Nitrogen is only slightly less important to plants than Carbon found in CO2. This is a Carbon based planet populated by Carbon based life forms. Poor carbon levels = poor growth and poor life. Imagine what your life would be like if you never ate chips or rice or cereal or nuts or potatoes or pasta or cake or bread or fruit or sugar. Plants have only one source of Carbon - and that is CO2, so you have to make it good or nothing else matters.

If you think that 2 measly bubbles per second can fill a 60 gallon tank fast enough with CO2 to satisfy fast growing plants you are mistaken. You probably need closer to 20 bubbles per second and this is why you are failing. Turn your blooming needle valve counterclockwise until you can hear the gas singing as it whizzes through the tube like a flute (whistling flute - suit - couldn't resist plugging my favorite Cockney rhyme  )

Did you read the Dropchecker Tutorial? Did you get 4dkh water as instructed in the thread Is Co2 visible in aquariums? The people at Aquatic Nature will not have anything useful to say regarding this. It would surprise me if anyone there actual kept a planted tank. It's more likely that this is a marketing company based in Krakatoa and that they subcontract manufacture of their products to some local chemist. They cannot change reality, but you can change your procedure to comply with the reality of the tank.

There is no point asking the same questions over and over again, or waiting for a second opinion, unless you follow the instructions provided in the responses and see what happens. People here have been growing aquatic plants for decades, so when we tell you to stop using tank water in the dropchecker, or to add a higher injection rate, or to ditch your crummy fert liquid and to get NPK powders instead, we are giving you facts and data regarding the quickest way to achieve maximum performance. 

Your limiting CO2 factor seems to be your internal filter which is probably very weak and does not allow good CO2 diffusion. What you can do is to add Koralias and to place the diffuser bubble output just behind the Koralia so that the Koralia sucks up and spits out the CO2 bubbles into the tank. In fact, for this size tank I would have two diffusers each feeding a Koralia. Its a big tank and it's difficult to spread CO2 into the tank. Most of it evaporates instantly so if an external canister filter is not feasible then you really need to concentrate you energies on finding ways to better saturate and distribute CO2 because that is your basic problem.. You need not look down self delusional dark alleys such as Kelvin temperatures or Aquatic Professionals, or Vulcan sediment or whatever. 

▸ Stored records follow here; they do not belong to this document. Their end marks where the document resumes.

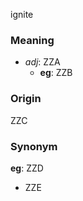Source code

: ignite
### Meaning
+ _adj_: ZZA
    + __eg__: ZZB

### Origin

ZZC

### Synonym

__eg__: ZZD

+ ZZE


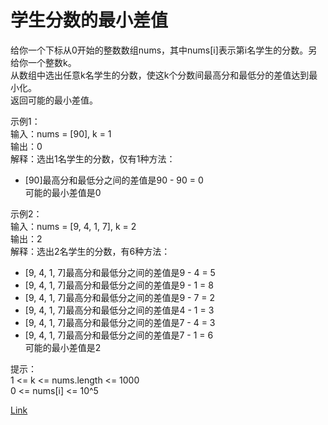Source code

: <h1>学生分数的最小差值</h1>

给你一个下标从0开始的整数数组nums，其中nums[i]表示第i名学生的分数。另给你一个整数k。</br>
从数组中选出任意k名学生的分数，使这k个分数间最高分和最低分的差值达到最小化。</br>
返回可能的最小差值。</br>

示例1：</br>
输入：nums = [90], k = 1</br>
输出：0</br>
解释：选出1名学生的分数，仅有1种方法：</br>
- [90]最高分和最低分之间的差值是90 - 90 = 0</br>
  可能的最小差值是0</br>

示例2：</br>
输入：nums = [9, 4, 1, 7], k = 2</br>
输出：2</br>
解释：选出2名学生的分数，有6种方法：</br>
- [9, 4, 1, 7]最高分和最低分之间的差值是9 - 4 = 5</br>
- [9, 4, 1, 7]最高分和最低分之间的差值是9 - 1 = 8</br>
- [9, 4, 1, 7]最高分和最低分之间的差值是9 - 7 = 2</br>
- [9, 4, 1, 7]最高分和最低分之间的差值是4 - 1 = 3</br>
- [9, 4, 1, 7]最高分和最低分之间的差值是7 - 4 = 3</br>
- [9, 4, 1, 7]最高分和最低分之间的差值是7 - 1 = 6</br>
  可能的最小差值是2</br>

提示：</br>
1 <= k <= nums.length <= 1000</br>
0 <= nums[i] <= 10^5</br>

[Link](https://leetcode-cn.com/problems/minimum-difference-between-highest-and-lowest-of-k-scores/)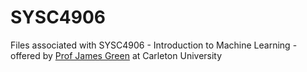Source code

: # SYSC4906
Files associated with SYSC4906 - Introduction to Machine Learning - offered by [Prof James Green](http://www.sce.carleton.ca/faculty/green) at Carleton University
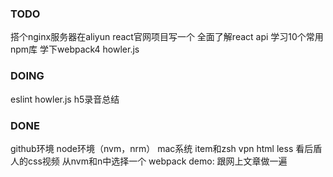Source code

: ### TODO
搭个nginx服务器在aliyun
react官网项目写一个
全面了解react api
学习10个常用npm库
学下webpack4
howler.js

### DOING
eslint
howler.js
h5录音总结


### DONE
github环境
node环境（nvm，nrm）
mac系统
item和zsh
vpn
html
less
看后盾人的css视频
从nvm和n中选择一个
webpack demo: 跟网上文章做一遍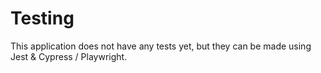 # Testing

This application does not have any tests yet, but they can be made using Jest &
Cypress / Playwright.
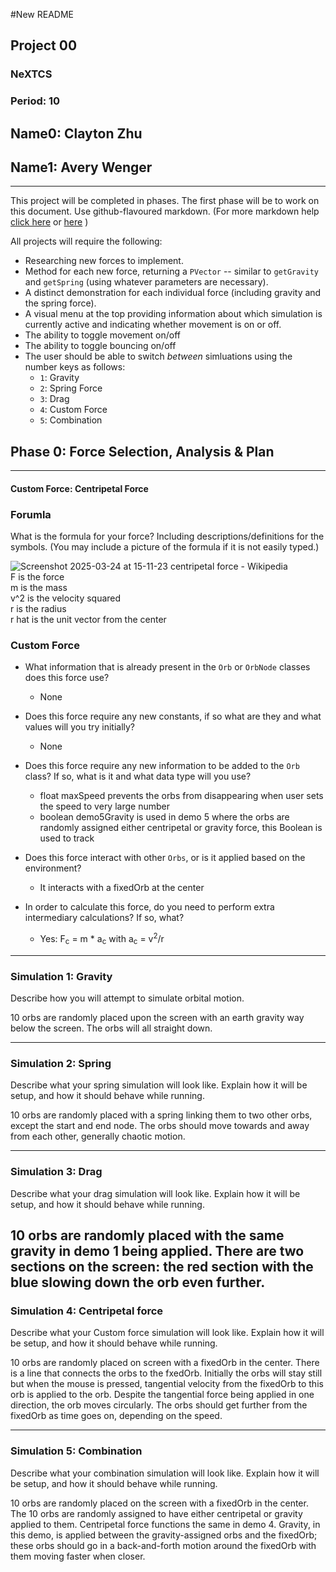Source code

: #New README

## Project 00
### NeXTCS 
### Period: 10 
## Name0: Clayton Zhu
## Name1: Avery Wenger 
---

This project will be completed in phases. The first phase will be to work on this document. Use github-flavoured markdown. (For more markdown help [click here](https://github.com/adam-p/markdown-here/wiki/Markdown-Cheatsheet) or [here](https://docs.github.com/en/get-started/writing-on-github/getting-started-with-writing-and-formatting-on-github/basic-writing-and-formatting-syntax) )

All projects will require the following:
- Researching new forces to implement.
- Method for each new force, returning a `PVector`  -- similar to `getGravity` and `getSpring` (using whatever parameters are necessary).
- A distinct demonstration for each individual force (including gravity and the spring force).
- A visual menu at the top providing information about which simulation is currently active and indicating whether movement is on or off.
- The ability to toggle movement on/off
- The ability to toggle bouncing on/off
- The user should be able to switch _between_ simluations using the number keys as follows:
  - `1`: Gravity
  - `2`: Spring Force
  - `3`: Drag
  - `4`: Custom Force
  - `5`: Combination


## Phase 0: Force Selection, Analysis & Plan
---------- 

#### Custom Force: Centripetal Force

### Forumla
What is the formula for your force? Including descriptions/definitions for the symbols. (You may include a picture of the formula if it is not easily typed.)


![Screenshot 2025-03-24 at 15-11-23 centripetal force - Wikipedia](https://github.com/user-attachments/assets/4cb5bffe-6e63-4b42-8e27-a6f4b05d584f) <br>
F is the force <br>
m is the mass <br>
v^2 is the velocity squared <br>
r is the radius <br>
r hat is the unit vector from the center <br>




### Custom Force
- What information that is already present in the `Orb` or `OrbNode` classes does this force use?
  - None

- Does this force require any new constants, if so what are they and what values will you try initially?
  - None

- Does this force require any new information to be added to the `Orb` class? If so, what is it and what data type will you use?
  - float maxSpeed prevents the orbs from disappearing when user sets the speed to very large number
  - boolean demo5Gravity is used in demo 5 where the orbs are randomly assigned either centripetal or gravity force, this Boolean is used to track 

- Does this force interact with other `Orbs`, or is it applied based on the environment?
  - It interacts with a fixedOrb at the center

- In order to calculate this force, do you need to perform extra intermediary calculations? If so, what?
  - Yes: F<sub>c</sub> =  m * a<sub>c</sub> with a<sub>c</sub> = v<sup>2</sup>/r 

--- 

### Simulation 1: Gravity
Describe how you will attempt to simulate orbital motion.

10 orbs are randomly placed upon the screen with an earth gravity way below the screen. The orbs will all straight down.

--- 

### Simulation 2: Spring
Describe what your spring simulation will look like. Explain how it will be setup, and how it should behave while running.

10 orbs are randomly placed with a spring linking them to two other orbs, except the start and end node. The orbs should move towards and away from each other, generally chaotic motion.

--- 

### Simulation 3: Drag
Describe what your drag simulation will look like. Explain how it will be setup, and how it should behave while running.

10 orbs are randomly placed with the same gravity in demo 1 being applied. There are two sections on the screen: the red section with the blue slowing down the orb even further.
--- 

### Simulation 4: Centripetal force
Describe what your Custom force simulation will look like. Explain how it will be setup, and how it should behave while running.

10 orbs are randomly placed on screen with a fixedOrb in the center. There is a line that connects the orbs to the fxedOrb. Initially the orbs will stay still but when the mouse is pressed, tangential velocity from the fixedOrb to this orb is applied to the orb. Despite the tangential force being applied in one direction, the orb moves circularly. The orbs should get further from the fixedOrb as time goes on, depending on the speed.

--- 

### Simulation 5: Combination
Describe what your combination simulation will look like. Explain how it will be setup, and how it should behave while running.

10 orbs are randomly placed on the screen with a fixedOrb in the center. The 10 orbs are randomly assigned to have either centripetal or gravity applied to them. Centripetal force functions the same in demo 4. Gravity, in this demo, is applied between the gravity-assigned orbs and the fixedOrb; these orbs should go in a back-and-forth motion around the fixedOrb with them moving faster when closer.


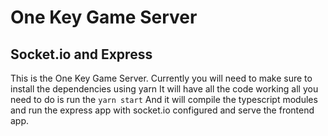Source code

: # One Key Game Server
## Socket.io and Express
This is the One Key Game Server. Currently you will need to make sure to install the dependencies using yarn
It will have all the code working all you need to do is run the 
`yarn start`
And it will compile the typescript modules and run the express app with socket.io configured and serve the frontend app.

Fix your CO2. Read the Tutorials. Just Do It. 8) 

Cheers,


----------



## Glank27 (5 Nov 2010)

I have read those answers ceg, sorry for questioning again, but was really lost when comparing other non-co2 tanks of my friends which had hetreranthera growing as fast as hell!
As for the bubbles per second i was a bit afraid into inputting large amounts instantly of co2, as they could harm the livestock. I'll push it further so......

Thanks and sorry.....


----------